Who is Paul r. Harding? A poetic genius with holy stride wielding a heavy, inherited cloak through the damp darkness of time and space. Who is Paul r. Harding? A fierce force of free form energy spiraling into the depths of the human condition. Who is Paul r. Harding? A poet born and raised in New York, who attended college in Buffalo to study creative writing. It was there he met and befriended legendary saxophonists Archie Shepp and Charles Gayle, who would go on to tutor Harding before his eventual departure to the west coast in the mid ‘80s. Connecting with long time friend, bandmate and collaborator Michael Bisio, the duo have been working together for nearly 4 decades and have released works such as the collaborative effort entitled“Remembrance” and most recently on ESP-Disk, “They Tried To Kill Me Yesterday”.
Harding’s work is in close proximity to the greats such as Ginsberg, Kerouac and Burroughs, but he carries a rawness that is entirely his own. An explicit tongue that is razor sharp like that of the mighty hiphop as it transcends into an ethereal prose. Harding clashes the titans aluminum skulls with effortless ability, while his hands wave in the air expressing symbols and signals of peace, love and acrobatic passion for language. Back in 2022, the legendary ESP Disk released Harding’s groundbreaking album entitled “They Tried To Kill Me Yesterday” and his audience hasn’t been the same since. Joined by bassist and longtime friend Michael Bisio and percussionist Juma Sultan, the trio bring forth a radical force of divine exploration into the excitement and mischief of free expression music. Harding has gone on record stating that Michael is “on it in an organic fucking explosion and is always there”. With track such as “New World Gypsy Dawn”, "Forgive, Forgive, Forgive” and the album’s title track, the dynamical trio embark on a journey through a meditative inferno enriched with cold stone spells, galactic paranoia and blissed out fever dreams.

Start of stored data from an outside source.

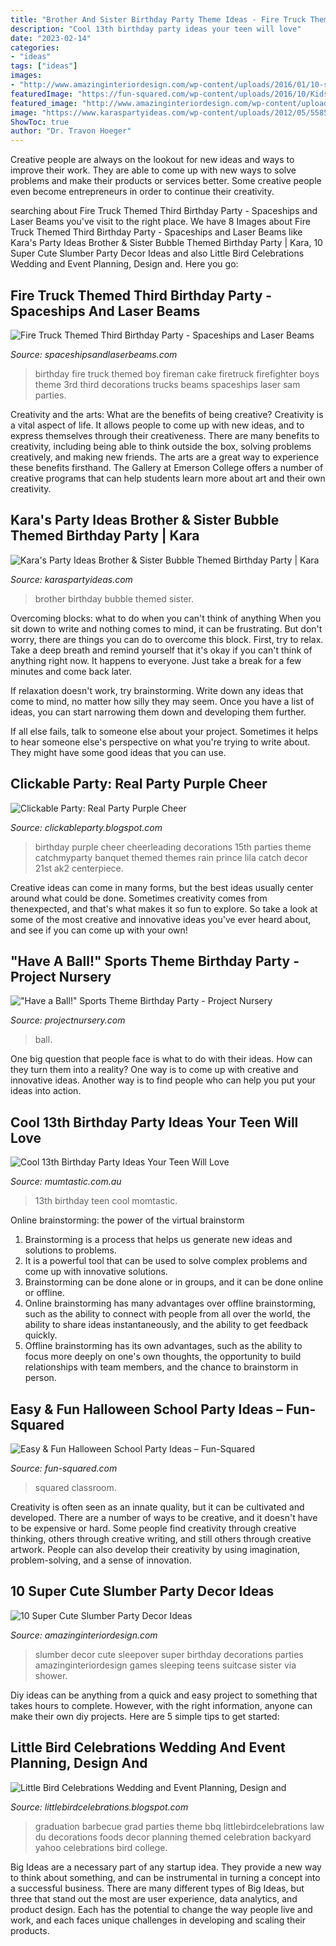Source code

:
 ```yaml
---
title: "Brother And Sister Birthday Party Theme Ideas - Fire Truck Themed Third Birthday Party"
description: "Cool 13th birthday party ideas your teen will love"
date: "2023-02-14"
categories:
- "ideas"
tags: ["ideas"]
images:
- "http://www.amazinginteriordesign.com/wp-content/uploads/2016/01/10-super-cute-slumber-party-decor-ideas-8.jpg"
featuredImage: "https://fun-squared.com/wp-content/uploads/2016/10/KidsHalloweenClassPartyIdeas.jpg"
featured_image: "http://www.amazinginteriordesign.com/wp-content/uploads/2016/01/10-super-cute-slumber-party-decor-ideas-8.jpg"
image: "https://www.karaspartyideas.com/wp-content/uploads/2012/05/558558_3795704175629_1367962226_3439203_1337649551_n_577x866.jpg"
ShowToc: true
author: "Dr. Travon Hoeger"
---
```



Creative people are always on the lookout for new ideas and ways to improve their work. They are able to come up with new ways to solve problems and make their products or services better. Some creative people even become entrepreneurs in order to continue their creativity.

	

		
searching about Fire Truck Themed Third Birthday Party - Spaceships and Laser Beams you've visit to the right place. We have 8 Images about Fire Truck Themed Third Birthday Party - Spaceships and Laser Beams like Kara&#039;s Party Ideas Brother &amp; Sister Bubble Themed Birthday Party | Kara, 10 Super Cute Slumber Party Decor Ideas and also Little Bird Celebrations Wedding and Event Planning, Design and. Here you go:
		
    
## Fire Truck Themed Third Birthday Party - Spaceships And Laser Beams

<img loading=lazy src="https://spaceshipsandlaserbeams.com/wp-content/uploads/2015/09/fire-truck-man-birthday-party-ideas-499.jpg" onerror="this.onerror=null;this.src='https://tse2.mm.bing.net/th?id=OIP.7LmJk6Bv9xA2eU7I7UKCjQHaLH&amp;pid=15.1';" alt="Fire Truck Themed Third Birthday Party - Spaceships and Laser Beams">

_Source: spaceshipsandlaserbeams.com_

>birthday fire truck themed boy fireman cake firetruck firefighter boys theme 3rd third decorations trucks beams spaceships laser sam parties. 

	

Creativity and the arts: What are the benefits of being creative?
Creativity is a vital aspect of life. It allows people to come up with new ideas, and to express themselves through their creativeness. There are many benefits to creativity, including being able to think outside the box, solving problems creatively, and making new friends. The arts are a great way to experience these benefits firsthand. The Gallery at Emerson College offers a number of creative programs that can help students learn more about art and their own creativity.

    
## Kara&#039;s Party Ideas Brother &amp; Sister Bubble Themed Birthday Party | Kara

<img loading=lazy src="https://www.karaspartyideas.com/wp-content/uploads/2012/05/558558_3795704175629_1367962226_3439203_1337649551_n_577x866.jpg" onerror="this.onerror=null;this.src='https://tse4.mm.bing.net/th?id=OIP.GrN7vYKxms7oPea1i9hLKwHaLH&amp;pid=15.1';" alt="Kara&#039;s Party Ideas Brother &amp; Sister Bubble Themed Birthday Party | Kara">

_Source: karaspartyideas.com_

>brother birthday bubble themed sister. 

	

Overcoming blocks: what to do when you can't think of anything
When you sit down to write and nothing comes to mind, it can be frustrating. But don't worry, there are things you can do to overcome this block.
First, try to relax. Take a deep breath and remind yourself that it's okay if you can't think of anything right now. It happens to everyone. Just take a break for a few minutes and come back later.

If relaxation doesn't work, try brainstorming. Write down any ideas that come to mind, no matter how silly they may seem. Once you have a list of ideas, you can start narrowing them down and developing them further.

If all else fails, talk to someone else about your project. Sometimes it helps to hear someone else's perspective on what you're trying to write about. They might have some good ideas that you can use.

    
## Clickable Party: Real Party Purple Cheer

<img loading=lazy src="https://4.bp.blogspot.com/_7qaJ0w9M0_I/TL2uTrEmh3I/AAAAAAAAIDY/XL1hiN4M_o4/s1600/IMG_1524.JPG" onerror="this.onerror=null;this.src='https://tse3.mm.bing.net/th?id=OIP.1zhyTJ5mpl24ZLkxjYnjvgHaLG&amp;pid=15.1';" alt="Clickable Party: Real Party Purple Cheer">

_Source: clickableparty.blogspot.com_

>birthday purple cheer cheerleading decorations 15th parties theme catchmyparty banquet themed themes rain prince lila catch decor 21st ak2 centerpiece. 

	

Creative ideas can come in many forms, but the best ideas usually center around what could be done. Sometimes creativity comes from thenexpected, and that's what makes it so fun to explore. So take a look at some of the most creative and innovative ideas you've ever heard about, and see if you can come up with your own!

    
## &quot;Have A Ball!&quot; Sports Theme Birthday Party - Project Nursery

<img loading=lazy src="https://projectnursery.com/wp-content/uploads/2015/06/DSC07347-768x1024.jpg" onerror="this.onerror=null;this.src='https://tse2.mm.bing.net/th?id=OIP.tOZz1azrmSy7GNJ6_pHW8wDhEs&amp;pid=15.1';" alt="&quot;Have a Ball!&quot; Sports Theme Birthday Party - Project Nursery">

_Source: projectnursery.com_

>ball. 

	

One big question that people face is what to do with their ideas. How can they turn them into a reality? One way is to come up with creative and innovative ideas. Another way is to find people who can help you put your ideas into action.

    
## Cool 13th Birthday Party Ideas Your Teen Will Love

<img loading=lazy src="http://cdn1-www.momtastic.com/assets/uploads/2018/08/13th-birthday-648x486.jpg" onerror="this.onerror=null;this.src='https://tse3.mm.bing.net/th?id=OIP._Kh-02y58w0uldyAfVD5RgHaFj&amp;pid=15.1';" alt="Cool 13th Birthday Party Ideas Your Teen Will Love">

_Source: mumtastic.com.au_

>13th birthday teen cool momtastic. 

	

Online brainstorming: the power of the virtual brainstorm
1. Brainstorming is a process that helps us generate new ideas and solutions to problems.
2. It is a powerful tool that can be used to solve complex problems and come up with innovative solutions.
3. Brainstorming can be done alone or in groups, and it can be done online or offline.
4. Online brainstorming has many advantages over offline brainstorming, such as the ability to connect with people from all over the world, the ability to share ideas instantaneously, and the ability to get feedback quickly.
5. Offline brainstorming has its own advantages, such as the ability to focus more deeply on one's own thoughts, the opportunity to build relationships with team members, and the chance to brainstorm in person.

    
## Easy &amp; Fun Halloween School Party Ideas – Fun-Squared

<img loading=lazy src="https://fun-squared.com/wp-content/uploads/2016/10/KidsHalloweenClassPartyIdeas.jpg" onerror="this.onerror=null;this.src='https://tse2.mm.bing.net/th?id=OIP.DN6U5TbuwMEi1UqqNagfhAHaKh&amp;pid=15.1';" alt="Easy &amp; Fun Halloween School Party Ideas – Fun-Squared">

_Source: fun-squared.com_

>squared classroom. 

	

Creativity is often seen as an innate quality, but it can be cultivated and developed. There are a number of ways to be creative, and it doesn't have to be expensive or hard. Some people find creativity through creative thinking, others through creative writing, and still others through creative artwork. People can also develop their creativity by using imagination, problem-solving, and a sense of innovation.

    
## 10 Super Cute Slumber Party Decor Ideas

<img loading=lazy src="http://www.amazinginteriordesign.com/wp-content/uploads/2016/01/10-super-cute-slumber-party-decor-ideas-8.jpg" onerror="this.onerror=null;this.src='https://tse1.mm.bing.net/th?id=OIP.suXL229l1Db8rW2idL9pxQHaHR&amp;pid=15.1';" alt="10 Super Cute Slumber Party Decor Ideas">

_Source: amazinginteriordesign.com_

>slumber decor cute sleepover super birthday decorations parties amazinginteriordesign games sleeping teens suitcase sister via shower. 

	

Diy ideas can be anything from a quick and easy project to something that takes hours to complete. However, with the right information, anyone can make their own diy projects. Here are 5 simple tips to get started:

    
## Little Bird Celebrations Wedding And Event Planning, Design And

<img loading=lazy src="http://1.bp.blogspot.com/-wvnscXxFn6M/T9eQZVhKzyI/AAAAAAAAGu0/Nv_VKgE0yvs/s640/AJ+party+collage.jpg" onerror="this.onerror=null;this.src='https://tse3.mm.bing.net/th?id=OIP.SMfN2O6DiConz6Ch77xmwgAAAA&amp;pid=15.1';" alt="Little Bird Celebrations Wedding and Event Planning, Design and">

_Source: littlebirdcelebrations.blogspot.com_

>graduation barbecue grad parties theme bbq littlebirdcelebrations law du decorations foods decor planning themed celebration backyard yahoo celebrations bird college. 

	

Big Ideas are a necessary part of any startup idea. They provide a new way to think about something, and can be instrumental in turning a concept into a successful business. There are many different types of Big Ideas, but three that stand out the most are user experience, data analytics, and product design. Each has the potential to change the way people live and work, and each faces unique challenges in developing and scaling their products.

Across the album’s 13 tracks dwells an ecosystem that holds high regards to Harding’s heroes such as Coltrane, Davis and Dolphy, but there are elements within the album that sincerely captivates its listeners in a way that these legends did not. Harding’s voice has chemistry like that of the cosmos and historical mantras all going out to lunch for a picnic in a rainstorm. A perfectly good window in a perfectly good airplane and one still finds themselves in the grip of desire to free fall for the sake of killing time. “They Tried To Kill Me Yesterday” is loose and forever fluid in a way that flows through the veins of the lucid universe both subtly as well as personally.